According to recent research done by Marketo, Facebook alone has over one billion active monthly users and 13 million of them have never touched their privacy settings. The same study also reveals that 28% of Facebook users share all, or almost all of their wall posts with an audience wider than just their friends while 11% of them reported that someone else has tried to use their login without their permission.
Here are some advices on how to protect your privacy when using social media:
1. Say no to auto login
This is the most important advice for people who use public or shared devices to access their social media account. Even for people who don’t share devices, there may come a time where you need to send them out for repair or worse, your device get stolen. Nowadays it’s bad enough to be apart from your gadgets but to have someone else in control of your social media account is a nightmare.
The only way to go is you must memorize your password and always select No when ‘Remember me?’ question pops out. Remember to log out at the end of every session.
2. Understand and make use of the privacy and safety feature
Every single social media site has its own privacy and safety setting. When you enter your personal details you would be advised on how the information will be used – in other words, what the public can and cannot see on your profile page.
You should also know who can retrieve your personal information. They are divided into legal and illegal purpose of collecting and using information. Entities that collect information for legal purposes are usually advertisers – they do so to group their target audience, and third-party software developers such as online games and online music player that interact with the social network.
On the other hand, entities that may collect your information for illegal purposes are identity thieves and other online criminals. These people scam or harass individuals, and sometimes infect computers with malware.

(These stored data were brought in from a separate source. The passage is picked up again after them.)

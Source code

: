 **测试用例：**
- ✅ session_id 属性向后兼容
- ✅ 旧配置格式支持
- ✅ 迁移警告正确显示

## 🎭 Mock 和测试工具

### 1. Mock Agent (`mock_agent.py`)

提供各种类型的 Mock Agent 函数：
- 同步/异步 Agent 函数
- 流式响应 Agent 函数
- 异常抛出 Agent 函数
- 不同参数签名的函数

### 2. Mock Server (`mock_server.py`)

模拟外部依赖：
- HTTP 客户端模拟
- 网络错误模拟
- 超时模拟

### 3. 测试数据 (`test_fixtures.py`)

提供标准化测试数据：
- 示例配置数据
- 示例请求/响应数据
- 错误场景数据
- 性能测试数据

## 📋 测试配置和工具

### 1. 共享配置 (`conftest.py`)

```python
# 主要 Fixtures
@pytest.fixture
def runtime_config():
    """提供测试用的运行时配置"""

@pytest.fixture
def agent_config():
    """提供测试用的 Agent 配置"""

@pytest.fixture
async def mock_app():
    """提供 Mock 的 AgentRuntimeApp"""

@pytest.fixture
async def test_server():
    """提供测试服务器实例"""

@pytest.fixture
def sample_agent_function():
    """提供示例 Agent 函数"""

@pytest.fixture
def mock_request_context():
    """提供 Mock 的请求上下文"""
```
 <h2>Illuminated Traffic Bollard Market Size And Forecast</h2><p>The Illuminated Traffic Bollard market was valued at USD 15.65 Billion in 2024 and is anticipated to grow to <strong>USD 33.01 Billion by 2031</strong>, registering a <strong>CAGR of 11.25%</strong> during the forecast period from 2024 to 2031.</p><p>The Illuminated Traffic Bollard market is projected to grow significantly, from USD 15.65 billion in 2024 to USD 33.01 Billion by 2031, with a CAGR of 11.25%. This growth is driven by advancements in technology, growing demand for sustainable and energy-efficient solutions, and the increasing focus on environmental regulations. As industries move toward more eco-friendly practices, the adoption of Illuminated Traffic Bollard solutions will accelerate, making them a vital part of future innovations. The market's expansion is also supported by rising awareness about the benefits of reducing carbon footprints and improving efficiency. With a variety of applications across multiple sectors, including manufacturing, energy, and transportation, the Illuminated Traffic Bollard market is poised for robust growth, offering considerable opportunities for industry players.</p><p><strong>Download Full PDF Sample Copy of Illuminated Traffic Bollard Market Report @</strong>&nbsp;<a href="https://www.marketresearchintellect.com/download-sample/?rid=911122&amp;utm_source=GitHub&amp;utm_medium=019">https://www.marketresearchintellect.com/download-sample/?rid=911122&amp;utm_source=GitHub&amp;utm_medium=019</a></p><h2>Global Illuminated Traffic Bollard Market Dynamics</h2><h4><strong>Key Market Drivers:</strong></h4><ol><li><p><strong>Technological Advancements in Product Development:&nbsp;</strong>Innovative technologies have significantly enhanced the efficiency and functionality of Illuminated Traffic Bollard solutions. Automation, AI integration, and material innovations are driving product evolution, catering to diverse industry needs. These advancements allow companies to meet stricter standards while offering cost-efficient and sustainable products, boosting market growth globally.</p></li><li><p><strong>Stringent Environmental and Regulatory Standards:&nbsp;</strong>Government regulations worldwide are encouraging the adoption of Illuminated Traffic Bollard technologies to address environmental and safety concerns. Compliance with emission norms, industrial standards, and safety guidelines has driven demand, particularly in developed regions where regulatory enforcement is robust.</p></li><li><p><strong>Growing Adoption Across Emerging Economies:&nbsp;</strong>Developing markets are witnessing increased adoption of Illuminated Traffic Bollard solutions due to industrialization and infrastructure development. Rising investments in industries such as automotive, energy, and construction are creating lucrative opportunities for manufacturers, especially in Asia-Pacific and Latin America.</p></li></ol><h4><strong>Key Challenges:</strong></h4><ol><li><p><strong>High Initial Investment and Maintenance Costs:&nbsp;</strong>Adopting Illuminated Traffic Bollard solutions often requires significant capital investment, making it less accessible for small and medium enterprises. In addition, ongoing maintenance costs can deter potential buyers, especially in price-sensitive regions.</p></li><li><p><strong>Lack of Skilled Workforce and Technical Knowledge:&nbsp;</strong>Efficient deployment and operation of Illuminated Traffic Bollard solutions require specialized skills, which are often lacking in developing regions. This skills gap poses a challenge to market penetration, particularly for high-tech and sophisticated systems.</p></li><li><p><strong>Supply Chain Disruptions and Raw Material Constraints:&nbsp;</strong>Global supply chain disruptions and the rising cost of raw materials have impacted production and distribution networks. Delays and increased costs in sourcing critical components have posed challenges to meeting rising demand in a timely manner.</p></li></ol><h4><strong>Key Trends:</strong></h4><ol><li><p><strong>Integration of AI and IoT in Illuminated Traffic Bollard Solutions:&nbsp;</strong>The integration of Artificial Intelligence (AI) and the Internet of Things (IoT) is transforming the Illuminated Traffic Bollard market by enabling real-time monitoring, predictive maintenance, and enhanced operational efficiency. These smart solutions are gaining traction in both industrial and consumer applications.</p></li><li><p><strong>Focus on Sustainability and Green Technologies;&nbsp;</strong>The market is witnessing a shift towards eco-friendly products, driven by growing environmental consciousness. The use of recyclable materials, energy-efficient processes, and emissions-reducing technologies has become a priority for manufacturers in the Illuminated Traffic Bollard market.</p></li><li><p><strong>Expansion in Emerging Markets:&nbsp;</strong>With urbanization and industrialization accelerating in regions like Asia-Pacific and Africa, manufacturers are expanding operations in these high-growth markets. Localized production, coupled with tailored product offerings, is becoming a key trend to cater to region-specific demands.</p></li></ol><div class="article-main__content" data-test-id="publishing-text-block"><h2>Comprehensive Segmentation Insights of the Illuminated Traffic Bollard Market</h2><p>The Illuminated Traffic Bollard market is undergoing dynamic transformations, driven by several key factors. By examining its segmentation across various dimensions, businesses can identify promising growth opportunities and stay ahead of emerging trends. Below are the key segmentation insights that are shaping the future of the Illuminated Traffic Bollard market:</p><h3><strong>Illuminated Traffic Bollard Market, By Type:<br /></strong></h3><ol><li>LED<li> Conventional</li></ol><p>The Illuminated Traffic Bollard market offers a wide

When it comes to legal issues, you must refer to data use policy of that particular social media site. It might appear as a tedious and long text reading but it helps you understand how the data that you have provided for them will be used and what are your rights.
3. Take your time to evaluate
Before you click ‘enter’ make sure you reread your post and think whether it is safe for you to publish it, even if it is only going to be visible to your friends. Your friends might not be too careful with their devices and privacy settings.
Do not announce that you are going to be away, leaving your house or your children unattended at home. If you are on vacation, the holiday photos can wait until you get back. It is also not wise to tell people on the internet that you are alone at home or taking a walk on your own.
When it comes to posting photos and images you must take double precaution. Consider whether it could cause embarrassment should it be misconstrued by anyone who views them. Many people forget that in digital world, sound judgment is needed as much as it is in the real world otherwise their postings might damage their reputation or worse, ruin their career.
4. Take action and report
If there is anything that raise suspicion or that you are concerned about when it comes to the content or contact made via social media sites, please refer to experts. If it involves work, you may want to report it to your supervisor or IT guy.
If you think the plugins or applications you subscribe to is abusing your data, you can make inquiries on it. Many social networking sites have reporting system which facilitates such action. Look for ‘Report Abuse’, ‘Customer Care’ or ‘Help’ buttons to submit your report. If it is serious you might as well want to consult your attorney on this.